Saya tak tahu banyak mengenai regulasi di Indonesia mengenai tenaga kerja ART. Satu hal yang pasti, ART di Indonesia masih sering terlibat dengan kasus hukum, mulai dari penculikan, penyiksaan oleh majikan, hingga, mungkin, pencurian benda berharga. Selain itu tak sedikit pula yang mengatakan sering mendapat ART dengan keahlian yang kurang memuaskan dalam urusan housekeeping.
Masalah tersebut paling sering kita dengar gaungnya dari tetangga kita, yang seringa mengeluhkan kualitas Tenaga Kerja Indonesia, biasanya ART, tidak sesuai harapan mereka. Ini selalu berujung pada masalah hukum. Hal-hal seperti ini lah yang akan menjadi tantangan bagi startup pencarian ART di Indonesia, yakni melatih tenaga kerja mereka menjadi profesional dan terhindar dari masalah hukum.

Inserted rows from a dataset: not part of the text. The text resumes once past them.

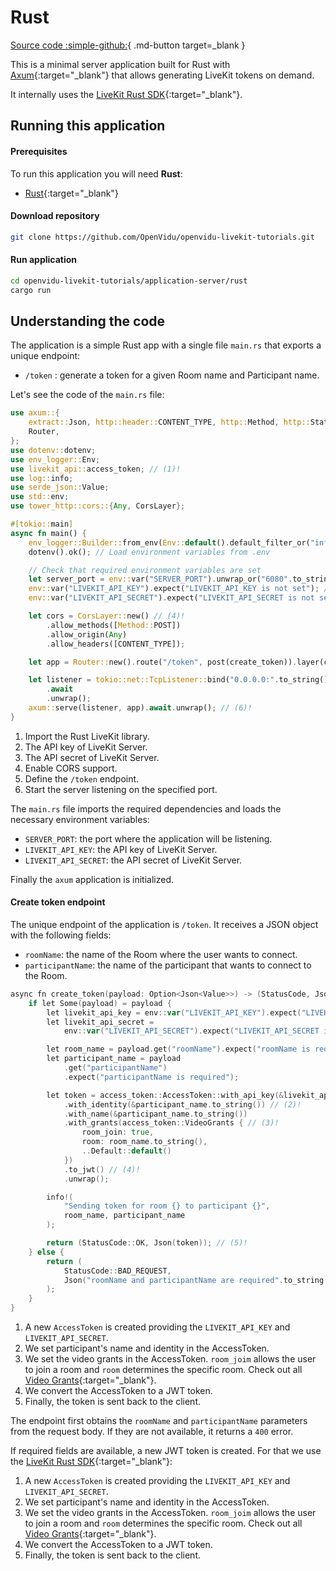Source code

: # Rust

[Source code :simple-github:](https://github.com/OpenVidu/openvidu-livekit-tutorials/tree/master/application-server/rust){ .md-button target=\_blank }

This is a minimal server application built for Rust with [Axum](https://github.com/tokio-rs/axum){:target="\_blank"} that allows generating LiveKit tokens on demand.

It internally uses the [LiveKit Rust SDK](https://github.com/livekit/rust-sdks){:target="\_blank"}.

## Running this application

#### Prerequisites

To run this application you will need **Rust**:

- [Rust](https://www.rust-lang.org/tools/install){:target="\_blank"}

#### Download repository

```bash
git clone https://github.com/OpenVidu/openvidu-livekit-tutorials.git
```

#### Run application

```bash
cd openvidu-livekit-tutorials/application-server/rust
cargo run
```

## Understanding the code

The application is a simple Rust app with a single file `main.rs` that exports a unique endpoint:

- `/token` : generate a token for a given Room name and Participant name.

Let's see the code of the `main.rs` file:

```rust title="<a href='https://github.com/OpenVidu/openvidu-livekit-tutorials/blob/master/application-server/rust/src/main.rs#L1-L34' target='_blank'>main.rs</a>" linenums="1"
use axum::{
    extract::Json, http::header::CONTENT_TYPE, http::Method, http::StatusCode, routing::post,
    Router,
};
use dotenv::dotenv;
use env_logger::Env;
use livekit_api::access_token; // (1)!
use log::info;
use serde_json::Value;
use std::env;
use tower_http::cors::{Any, CorsLayer};

#[tokio::main]
async fn main() {
    env_logger::Builder::from_env(Env::default().default_filter_or("info")).init(); // Init logger
    dotenv().ok(); // Load environment variables from .env

    // Check that required environment variables are set
    let server_port = env::var("SERVER_PORT").unwrap_or("6080".to_string());
    env::var("LIVEKIT_API_KEY").expect("LIVEKIT_API_KEY is not set"); // (2)!
    env::var("LIVEKIT_API_SECRET").expect("LIVEKIT_API_SECRET is not set"); // (3)!

    let cors = CorsLayer::new() // (4)!
        .allow_methods([Method::POST])
        .allow_origin(Any)
        .allow_headers([CONTENT_TYPE]);

    let app = Router::new().route("/token", post(create_token)).layer(cors); // (5)!

    let listener = tokio::net::TcpListener::bind("0.0.0.0:".to_string() + &server_port)
        .await
        .unwrap();
    axum::serve(listener, app).await.unwrap(); // (6)!
}
```

1. Import the Rust LiveKit library.
2. The API key of LiveKit Server.
3. The API secret of LiveKit Server.
4. Enable CORS support.
5. Define the `/token` endpoint.
6. Start the server listening on the specified port.

The `main.rs` file imports the required dependencies and loads the necessary environment variables:

- `SERVER_PORT`: the port where the application will be listening.
- `LIVEKIT_API_KEY`: the API key of LiveKit Server.
- `LIVEKIT_API_SECRET`: the API secret of LiveKit Server.

Finally the `axum` application is initialized.

#### Create token endpoint

The unique endpoint of the application is `/token`. It receives a JSON object with the following fields:

- `roomName`: the name of the Room where the user wants to connect.
- `participantName`: the name of the participant that wants to connect to the Room.

```go title="<a href='https://github.com/OpenVidu/openvidu-livekit-tutorials/blob/master/application-server/rust/src/main.rs#L36-L70' target='_blank'>main.rs</a>" linenums="36"
async fn create_token(payload: Option<Json<Value>>) -> (StatusCode, Json<String>) {
    if let Some(payload) = payload {
        let livekit_api_key = env::var("LIVEKIT_API_KEY").expect("LIVEKIT_API_KEY is not set");
        let livekit_api_secret =
            env::var("LIVEKIT_API_SECRET").expect("LIVEKIT_API_SECRET is not set");

        let room_name = payload.get("roomName").expect("roomName is required");
        let participant_name = payload
            .get("participantName")
            .expect("participantName is required");

        let token = access_token::AccessToken::with_api_key(&livekit_api_key, &livekit_api_secret) // (1)!
            .with_identity(&participant_name.to_string()) // (2)!
            .with_name(&participant_name.to_string())
            .with_grants(access_token::VideoGrants { // (3)!
                room_join: true,
                room: room_name.to_string(),
                ..Default::default()
            })
            .to_jwt() // (4)!
            .unwrap();

        info!(
            "Sending token for room {} to participant {}",
            room_name, participant_name
        );

        return (StatusCode::OK, Json(token)); // (5)!
    } else {
        return (
            StatusCode::BAD_REQUEST,
            Json("roomName and participantName are required".to_string()),
        );
    }
}
```

1. A new `AccessToken` is created providing the `LIVEKIT_API_KEY` and `LIVEKIT_API_SECRET`.
2. We set participant's name and identity in the AccessToken.
3. We set the video grants in the AccessToken. `room_joim` allows the user to join a room and `room` determines the specific room. Check out all [Video Grants](https://docs.livekit.io/realtime/concepts/authentication/#Video-grant){:target="\_blank"}.
4. We convert the AccessToken to a JWT token.
5. Finally, the token is sent back to the client.

The endpoint first obtains the `roomName` and `participantName` parameters from the request body. If they are not available, it returns a `400` error.

If required fields are available, a new JWT token is created. For that we use the [LiveKit Rust SDK](https://github.com/livekit/rust-sdks){:target="\_blank"}:

1. A new `AccessToken` is created providing the `LIVEKIT_API_KEY` and `LIVEKIT_API_SECRET`.
2. We set participant's name and identity in the AccessToken.
3. We set the video grants in the AccessToken. `room_joim` allows the user to join a room and `room` determines the specific room. Check out all [Video Grants](https://docs.livekit.io/realtime/concepts/authentication/#Video-grant){:target="\_blank"}.
4. We convert the AccessToken to a JWT token.
5. Finally, the token is sent back to the client.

Mengejar pertumbuhan di tempat yang salah
Seperti yang pernah kami sampaikan, hubungan antara startup dengan investor bisa menjadi rumit. Seperti kebanyakan startup lainnya, Homejoy pernah memperoleh pendanaan yang terbilang cukup besar, yakni $38 juta di tahun 2013. Dengan besarnya pendanaan tersebut, tuntutan untuk tumbuh pun sangat berat dirasakan.
Sayangnya, sepertinya ini tak disikapi secara bijak oleh Homejoy. Dengan tekanan untuk tumbuh, mereka mulai berekspansi ke berbagai wilayah dengan cepat, malah bisa dibilang terlalu cepat. Homejoy berekspansi ke 30 kota hanya dalam jangka waktu enam bulan.

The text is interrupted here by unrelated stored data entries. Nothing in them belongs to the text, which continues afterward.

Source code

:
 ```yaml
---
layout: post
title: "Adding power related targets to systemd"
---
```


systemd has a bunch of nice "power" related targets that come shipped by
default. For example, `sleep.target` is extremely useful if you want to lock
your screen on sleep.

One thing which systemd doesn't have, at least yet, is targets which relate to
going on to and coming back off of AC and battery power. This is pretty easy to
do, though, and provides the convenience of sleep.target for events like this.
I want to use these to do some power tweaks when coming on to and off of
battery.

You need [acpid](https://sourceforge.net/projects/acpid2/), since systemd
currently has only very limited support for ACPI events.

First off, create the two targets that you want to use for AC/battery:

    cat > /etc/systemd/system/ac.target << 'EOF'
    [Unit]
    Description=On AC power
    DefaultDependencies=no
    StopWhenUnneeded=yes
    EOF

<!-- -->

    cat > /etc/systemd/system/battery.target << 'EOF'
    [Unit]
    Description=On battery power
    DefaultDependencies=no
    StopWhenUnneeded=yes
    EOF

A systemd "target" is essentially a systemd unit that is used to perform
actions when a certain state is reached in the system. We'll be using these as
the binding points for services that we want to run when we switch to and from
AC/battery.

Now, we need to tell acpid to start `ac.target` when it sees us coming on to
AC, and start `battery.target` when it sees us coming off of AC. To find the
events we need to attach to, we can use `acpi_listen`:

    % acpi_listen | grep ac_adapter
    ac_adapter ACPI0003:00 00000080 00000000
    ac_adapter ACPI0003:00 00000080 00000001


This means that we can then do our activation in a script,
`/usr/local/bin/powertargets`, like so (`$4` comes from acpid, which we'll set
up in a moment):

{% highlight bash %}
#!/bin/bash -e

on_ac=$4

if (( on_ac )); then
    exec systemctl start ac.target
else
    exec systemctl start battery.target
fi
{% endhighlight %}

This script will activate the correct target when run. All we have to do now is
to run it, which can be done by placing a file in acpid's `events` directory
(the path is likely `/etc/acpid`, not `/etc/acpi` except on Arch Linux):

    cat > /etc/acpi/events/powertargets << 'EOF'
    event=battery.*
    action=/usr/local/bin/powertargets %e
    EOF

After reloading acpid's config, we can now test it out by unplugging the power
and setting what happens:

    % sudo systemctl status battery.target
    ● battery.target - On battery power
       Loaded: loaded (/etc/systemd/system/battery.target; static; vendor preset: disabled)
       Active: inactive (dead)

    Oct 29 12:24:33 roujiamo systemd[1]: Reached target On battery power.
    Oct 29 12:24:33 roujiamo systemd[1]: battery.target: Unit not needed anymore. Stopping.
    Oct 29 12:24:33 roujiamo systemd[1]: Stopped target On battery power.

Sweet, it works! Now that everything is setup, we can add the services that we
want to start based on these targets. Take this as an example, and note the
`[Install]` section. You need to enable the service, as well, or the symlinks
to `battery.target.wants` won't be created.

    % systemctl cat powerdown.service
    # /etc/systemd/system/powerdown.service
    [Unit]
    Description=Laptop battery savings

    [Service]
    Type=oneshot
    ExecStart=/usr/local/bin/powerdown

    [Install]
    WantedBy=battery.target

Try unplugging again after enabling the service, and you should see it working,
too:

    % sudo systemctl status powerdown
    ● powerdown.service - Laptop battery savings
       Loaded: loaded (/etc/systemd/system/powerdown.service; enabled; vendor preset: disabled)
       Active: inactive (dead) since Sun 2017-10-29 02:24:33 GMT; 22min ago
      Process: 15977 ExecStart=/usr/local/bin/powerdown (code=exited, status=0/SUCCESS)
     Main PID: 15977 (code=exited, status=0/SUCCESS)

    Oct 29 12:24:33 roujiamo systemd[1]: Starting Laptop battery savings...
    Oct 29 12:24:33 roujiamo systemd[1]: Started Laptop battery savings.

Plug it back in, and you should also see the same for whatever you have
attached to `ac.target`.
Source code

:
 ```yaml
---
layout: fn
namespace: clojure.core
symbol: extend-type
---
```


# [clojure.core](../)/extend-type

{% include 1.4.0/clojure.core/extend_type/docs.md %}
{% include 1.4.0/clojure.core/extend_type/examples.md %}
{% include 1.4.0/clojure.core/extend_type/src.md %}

Di tiap pasar yang baru mereka masuki, Homejoy selalu menjalankan program diskon layaknya Groupon dan LivingSocial di situs mereka sendiri. Ketika program tersebut berhenti, masalah-masalah seperti yang sudah saya sebutkan di atas pun mulai naik ke permukaan. Tak banyak yang kembali untuk menggunakan jasa mereka.
Diungkapkan oleh salah seorang mantan pegawai Homejoy yang dikutip Forbes:
“Melihat ke belakang, rasanya itu tak masuk akal. Jika bisnis inti Anda tidak bekerja di sini (daerah asal), mengapa memperluas ke pasar yang baru?“
Jika melihat kondisi di Indonesia, saya rasa ini masih belum banyak terjadi, khusunya untuk layanan yang serupa dengan Homejoy. Lain cerita dengan Go-Jek, yang sudah mulai berekspansi. Seperti yang dijelaskan oleh mantan karyawan Homejoy, jika bisnis inti tidak bekerja di daerah asal, buat apa memperluas ke pasar yang baru.
Mengejar pertumbuhan memang penting, namun elemen lain seperti keuntungan, retensi pengguna, legalitas layanan rasanya perlu menjadi bahan pertimbangan. Bukan tidak mungkin startup yang menyasar bottom of the pyramid akan berakhir sama dengan Homejoy. Apalagi di Indonesia yang masih punya banyak celah di sisi regulasi.